Mongiano e i missionari della Consolata inventano la campagna di solidarietà «Uma vaca paro o Indio» perché gli indios possono avere la terra solo se sono proprietari di bestiame: regalando loro mucche e tori hanno la possibilità di avere la terra. Alla sottoscrizione partecipano anche Giovanni Paolo II e il cardinale arcivescovo di Ravenna Ersilio Tonini. Confida padre Patias: «Io non ho vissuto con mons. Mongiano, ma l’ho conosciuto come un confratello maggiore, leggendo articoli e notizie sulla Chiesa perseguitata di Roraima, terra bagnata di sangue e resistenza. Nella redazione della rivista “Missões”, dove ho lavorato, la lotta degli indigeni ha sempre avuto un’attenzione particolare.

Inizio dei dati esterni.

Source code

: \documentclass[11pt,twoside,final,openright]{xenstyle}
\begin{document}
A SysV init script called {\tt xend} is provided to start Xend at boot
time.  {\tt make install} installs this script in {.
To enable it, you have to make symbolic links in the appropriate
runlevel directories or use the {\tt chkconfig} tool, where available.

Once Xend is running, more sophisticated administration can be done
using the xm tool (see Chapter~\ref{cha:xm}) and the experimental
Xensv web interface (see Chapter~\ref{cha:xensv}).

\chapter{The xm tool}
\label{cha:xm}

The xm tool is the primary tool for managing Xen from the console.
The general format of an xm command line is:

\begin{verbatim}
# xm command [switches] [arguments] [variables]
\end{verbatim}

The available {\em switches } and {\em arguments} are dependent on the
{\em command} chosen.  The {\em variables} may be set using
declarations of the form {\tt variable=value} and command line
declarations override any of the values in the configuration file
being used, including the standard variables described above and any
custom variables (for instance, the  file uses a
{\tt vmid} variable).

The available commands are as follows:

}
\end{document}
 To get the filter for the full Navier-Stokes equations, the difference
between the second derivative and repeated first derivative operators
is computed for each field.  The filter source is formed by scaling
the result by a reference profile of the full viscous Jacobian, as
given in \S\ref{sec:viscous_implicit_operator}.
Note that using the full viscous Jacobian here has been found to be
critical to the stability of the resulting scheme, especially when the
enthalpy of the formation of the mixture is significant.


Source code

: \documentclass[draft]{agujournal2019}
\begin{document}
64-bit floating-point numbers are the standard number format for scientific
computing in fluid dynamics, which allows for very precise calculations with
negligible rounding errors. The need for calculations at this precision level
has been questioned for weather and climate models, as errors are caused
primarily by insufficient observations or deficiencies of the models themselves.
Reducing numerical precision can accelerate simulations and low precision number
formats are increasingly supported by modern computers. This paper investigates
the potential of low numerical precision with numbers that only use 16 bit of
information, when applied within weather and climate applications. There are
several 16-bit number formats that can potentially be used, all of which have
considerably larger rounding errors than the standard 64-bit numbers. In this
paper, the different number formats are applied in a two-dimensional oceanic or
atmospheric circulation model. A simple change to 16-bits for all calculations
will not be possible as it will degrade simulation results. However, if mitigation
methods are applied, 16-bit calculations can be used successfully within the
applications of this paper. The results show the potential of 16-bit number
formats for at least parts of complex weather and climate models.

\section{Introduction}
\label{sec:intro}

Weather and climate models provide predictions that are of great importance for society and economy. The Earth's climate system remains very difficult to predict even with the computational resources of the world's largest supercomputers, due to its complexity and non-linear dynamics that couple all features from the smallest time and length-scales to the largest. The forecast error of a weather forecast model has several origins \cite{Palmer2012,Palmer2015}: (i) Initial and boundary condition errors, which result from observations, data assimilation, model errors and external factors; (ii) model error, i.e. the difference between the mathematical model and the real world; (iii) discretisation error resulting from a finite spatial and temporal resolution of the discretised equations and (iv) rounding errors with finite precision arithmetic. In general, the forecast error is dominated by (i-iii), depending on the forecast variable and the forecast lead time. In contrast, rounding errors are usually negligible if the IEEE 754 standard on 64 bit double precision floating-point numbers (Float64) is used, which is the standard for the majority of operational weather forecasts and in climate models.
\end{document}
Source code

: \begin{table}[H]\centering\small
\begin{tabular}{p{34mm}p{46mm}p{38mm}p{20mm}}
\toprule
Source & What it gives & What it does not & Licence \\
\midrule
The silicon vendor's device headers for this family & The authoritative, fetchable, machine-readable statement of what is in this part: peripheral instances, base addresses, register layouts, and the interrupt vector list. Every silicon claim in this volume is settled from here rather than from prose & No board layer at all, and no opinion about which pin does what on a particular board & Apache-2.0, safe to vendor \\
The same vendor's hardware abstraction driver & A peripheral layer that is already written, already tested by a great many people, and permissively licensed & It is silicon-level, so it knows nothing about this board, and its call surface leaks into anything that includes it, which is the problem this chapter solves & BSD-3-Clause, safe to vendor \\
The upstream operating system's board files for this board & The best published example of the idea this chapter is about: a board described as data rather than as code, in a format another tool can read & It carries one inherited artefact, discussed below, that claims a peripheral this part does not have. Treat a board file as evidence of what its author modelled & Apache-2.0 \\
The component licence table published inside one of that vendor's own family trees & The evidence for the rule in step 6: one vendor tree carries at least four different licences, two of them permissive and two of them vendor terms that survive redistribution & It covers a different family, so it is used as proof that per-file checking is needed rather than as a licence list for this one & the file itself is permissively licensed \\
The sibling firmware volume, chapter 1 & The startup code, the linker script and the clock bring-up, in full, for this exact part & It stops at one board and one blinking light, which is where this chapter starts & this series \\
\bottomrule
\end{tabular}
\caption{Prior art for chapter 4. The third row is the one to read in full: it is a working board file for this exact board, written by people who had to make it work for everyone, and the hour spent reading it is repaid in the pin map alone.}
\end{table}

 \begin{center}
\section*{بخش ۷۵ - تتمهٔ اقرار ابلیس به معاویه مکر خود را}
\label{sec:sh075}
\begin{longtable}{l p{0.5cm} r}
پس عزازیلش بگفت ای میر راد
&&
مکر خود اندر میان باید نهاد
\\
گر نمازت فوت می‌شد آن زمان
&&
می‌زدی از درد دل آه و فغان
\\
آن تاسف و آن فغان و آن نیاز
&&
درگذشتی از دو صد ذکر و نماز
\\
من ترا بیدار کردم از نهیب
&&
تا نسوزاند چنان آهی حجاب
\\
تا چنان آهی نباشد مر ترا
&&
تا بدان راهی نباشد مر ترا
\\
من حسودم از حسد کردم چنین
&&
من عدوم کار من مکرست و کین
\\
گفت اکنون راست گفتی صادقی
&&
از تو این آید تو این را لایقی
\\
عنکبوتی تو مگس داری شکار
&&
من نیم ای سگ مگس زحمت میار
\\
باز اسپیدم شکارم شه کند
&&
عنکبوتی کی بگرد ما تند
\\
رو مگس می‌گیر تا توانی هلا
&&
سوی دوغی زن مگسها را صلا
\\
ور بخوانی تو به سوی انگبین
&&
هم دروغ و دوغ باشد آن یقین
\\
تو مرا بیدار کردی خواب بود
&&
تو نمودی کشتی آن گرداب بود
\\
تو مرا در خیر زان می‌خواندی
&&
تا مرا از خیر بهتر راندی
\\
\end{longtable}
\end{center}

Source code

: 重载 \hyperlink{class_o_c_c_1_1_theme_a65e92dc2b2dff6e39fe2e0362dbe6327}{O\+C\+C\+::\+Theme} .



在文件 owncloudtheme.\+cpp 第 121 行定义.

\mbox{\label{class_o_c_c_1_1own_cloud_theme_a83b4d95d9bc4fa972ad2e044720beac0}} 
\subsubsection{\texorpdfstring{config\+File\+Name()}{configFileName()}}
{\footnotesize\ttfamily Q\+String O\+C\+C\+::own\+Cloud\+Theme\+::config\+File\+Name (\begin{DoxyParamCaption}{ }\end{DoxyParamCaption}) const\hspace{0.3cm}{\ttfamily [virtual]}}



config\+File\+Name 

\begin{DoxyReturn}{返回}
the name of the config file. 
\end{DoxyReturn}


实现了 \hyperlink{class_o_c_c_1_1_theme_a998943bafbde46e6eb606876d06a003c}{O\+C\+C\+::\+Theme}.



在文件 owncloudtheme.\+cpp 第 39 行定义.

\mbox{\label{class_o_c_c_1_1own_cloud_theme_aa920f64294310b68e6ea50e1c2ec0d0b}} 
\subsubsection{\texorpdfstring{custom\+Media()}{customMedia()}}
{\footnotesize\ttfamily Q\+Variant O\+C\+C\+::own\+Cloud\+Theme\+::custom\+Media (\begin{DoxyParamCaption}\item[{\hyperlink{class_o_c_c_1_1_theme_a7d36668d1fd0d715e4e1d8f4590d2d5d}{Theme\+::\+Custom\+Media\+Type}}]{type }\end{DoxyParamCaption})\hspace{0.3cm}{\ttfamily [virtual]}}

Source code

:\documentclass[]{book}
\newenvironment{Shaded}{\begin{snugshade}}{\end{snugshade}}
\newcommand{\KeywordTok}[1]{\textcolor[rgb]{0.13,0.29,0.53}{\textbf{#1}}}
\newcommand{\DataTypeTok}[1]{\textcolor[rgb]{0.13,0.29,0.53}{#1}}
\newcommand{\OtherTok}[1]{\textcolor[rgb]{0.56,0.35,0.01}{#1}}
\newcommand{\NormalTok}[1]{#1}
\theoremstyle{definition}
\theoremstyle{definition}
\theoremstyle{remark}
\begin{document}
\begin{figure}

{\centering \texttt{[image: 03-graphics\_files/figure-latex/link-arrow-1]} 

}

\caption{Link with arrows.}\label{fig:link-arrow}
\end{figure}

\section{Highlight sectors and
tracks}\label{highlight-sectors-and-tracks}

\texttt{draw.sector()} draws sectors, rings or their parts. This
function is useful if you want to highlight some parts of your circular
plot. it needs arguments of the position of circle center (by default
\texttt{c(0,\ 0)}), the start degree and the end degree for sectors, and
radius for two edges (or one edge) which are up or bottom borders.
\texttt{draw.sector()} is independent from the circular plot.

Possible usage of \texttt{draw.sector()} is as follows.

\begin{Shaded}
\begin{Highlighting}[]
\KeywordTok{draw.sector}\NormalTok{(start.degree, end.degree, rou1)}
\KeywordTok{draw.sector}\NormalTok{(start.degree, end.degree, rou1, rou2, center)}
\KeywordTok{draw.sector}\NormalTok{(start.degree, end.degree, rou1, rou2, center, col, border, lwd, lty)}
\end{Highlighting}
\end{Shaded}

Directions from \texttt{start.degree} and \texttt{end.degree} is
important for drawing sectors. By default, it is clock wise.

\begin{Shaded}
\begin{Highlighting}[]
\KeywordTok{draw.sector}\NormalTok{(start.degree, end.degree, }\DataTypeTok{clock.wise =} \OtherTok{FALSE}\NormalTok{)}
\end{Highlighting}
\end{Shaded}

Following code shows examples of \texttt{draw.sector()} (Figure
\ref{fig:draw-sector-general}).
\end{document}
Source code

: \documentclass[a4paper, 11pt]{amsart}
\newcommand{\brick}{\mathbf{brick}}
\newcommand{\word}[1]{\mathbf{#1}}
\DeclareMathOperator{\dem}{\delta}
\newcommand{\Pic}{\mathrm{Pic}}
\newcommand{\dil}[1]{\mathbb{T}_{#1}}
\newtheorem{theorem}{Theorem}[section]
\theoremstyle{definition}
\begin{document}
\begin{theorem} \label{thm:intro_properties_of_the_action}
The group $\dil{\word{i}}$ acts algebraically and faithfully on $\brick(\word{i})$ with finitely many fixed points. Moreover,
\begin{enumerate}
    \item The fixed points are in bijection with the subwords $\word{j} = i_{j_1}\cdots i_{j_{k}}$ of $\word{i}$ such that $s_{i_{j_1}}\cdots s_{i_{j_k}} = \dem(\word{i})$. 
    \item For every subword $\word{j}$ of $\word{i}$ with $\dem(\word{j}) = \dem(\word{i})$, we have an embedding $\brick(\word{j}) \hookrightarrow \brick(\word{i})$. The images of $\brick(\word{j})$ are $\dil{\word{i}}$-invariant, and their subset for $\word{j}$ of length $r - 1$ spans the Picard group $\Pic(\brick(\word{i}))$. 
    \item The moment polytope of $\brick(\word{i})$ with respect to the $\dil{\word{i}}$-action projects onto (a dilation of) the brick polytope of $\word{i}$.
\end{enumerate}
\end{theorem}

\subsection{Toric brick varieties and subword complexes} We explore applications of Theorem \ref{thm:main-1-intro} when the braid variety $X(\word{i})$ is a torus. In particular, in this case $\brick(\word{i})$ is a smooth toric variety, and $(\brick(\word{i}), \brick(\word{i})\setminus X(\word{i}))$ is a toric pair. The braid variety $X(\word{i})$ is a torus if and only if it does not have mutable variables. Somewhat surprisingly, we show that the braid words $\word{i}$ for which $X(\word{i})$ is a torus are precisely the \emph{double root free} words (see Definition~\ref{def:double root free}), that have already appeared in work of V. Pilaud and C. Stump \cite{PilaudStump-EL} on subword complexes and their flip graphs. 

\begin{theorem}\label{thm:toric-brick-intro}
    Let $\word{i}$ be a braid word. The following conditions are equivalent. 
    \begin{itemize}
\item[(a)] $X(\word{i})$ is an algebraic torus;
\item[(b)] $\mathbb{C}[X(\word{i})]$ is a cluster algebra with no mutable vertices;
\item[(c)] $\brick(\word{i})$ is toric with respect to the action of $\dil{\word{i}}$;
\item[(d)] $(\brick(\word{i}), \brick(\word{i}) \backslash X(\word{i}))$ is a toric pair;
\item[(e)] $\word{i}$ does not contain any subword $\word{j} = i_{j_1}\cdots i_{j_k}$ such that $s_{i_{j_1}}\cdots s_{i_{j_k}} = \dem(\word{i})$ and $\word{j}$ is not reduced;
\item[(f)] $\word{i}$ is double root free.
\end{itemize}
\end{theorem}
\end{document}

Aveva una parola di tenerezza e compassione per tutti, compresi quelli che lo perseguitavano. Durante le sue visite a São Paulo l’ho sentito e intervistato: ero colpito dalla sua fermezza e serenità». Patias visita Roraima nel 2003, anni dopo che Mongiano si è dimesso: «Il vescovo italiano era molto ricordato e le testimonianze traboccavano dal cuore delle persone. Recentemente a Roraima ho verificato che il suo messaggio era scritto nel cuore delle comunità. Si rese conto che, nell’evangelizzazione era necessario assumere la visione del Concilio, che riconosceva i diritti umani e la necessità di rispettare le culture locali, con un’ampia visione della persona e della sua dignità. Era vescovo di tutti, ma la sua scelta preferenziale era per gli indigeni e i poveri».
Come si deduce dal libro di memorie: «Roraima, tra profezia e martirio: testimonianza di una Chiesa tra gli indios», Mongiano è un esempio per coloro che si impegnano per la giustizia e i diritti dei popoli, tanto più ora nell’attuale situazione del Brasile dove il presidente Jair Messias Bolsonaro, non solo nega il coronavirus, ma si schiera palesemente con quelli che negano i diritti dei popoli e schiavizzano gli indigeni, e che difende le compagnie minerarie che sfruttano indiscriminatamente l’Amazzonia. Mongiano, a Torino e a Pontestura, nelle Messe per i 100 anni ha candidamente confessato: «Ho ricevuto solo favori e grazie. Ho consacrato la mia vita a Dio, alla Madonna e alle missioni». Il casalese di Villanova Monferrato, Luciano Pacomio, vescovo emerito di Mondovì, definisce Mongiano «uomo vittorioso. La sua amabile mitezza, unita a perseveranza, ha creato meraviglie» perché Mongiano n non si è mai arreso.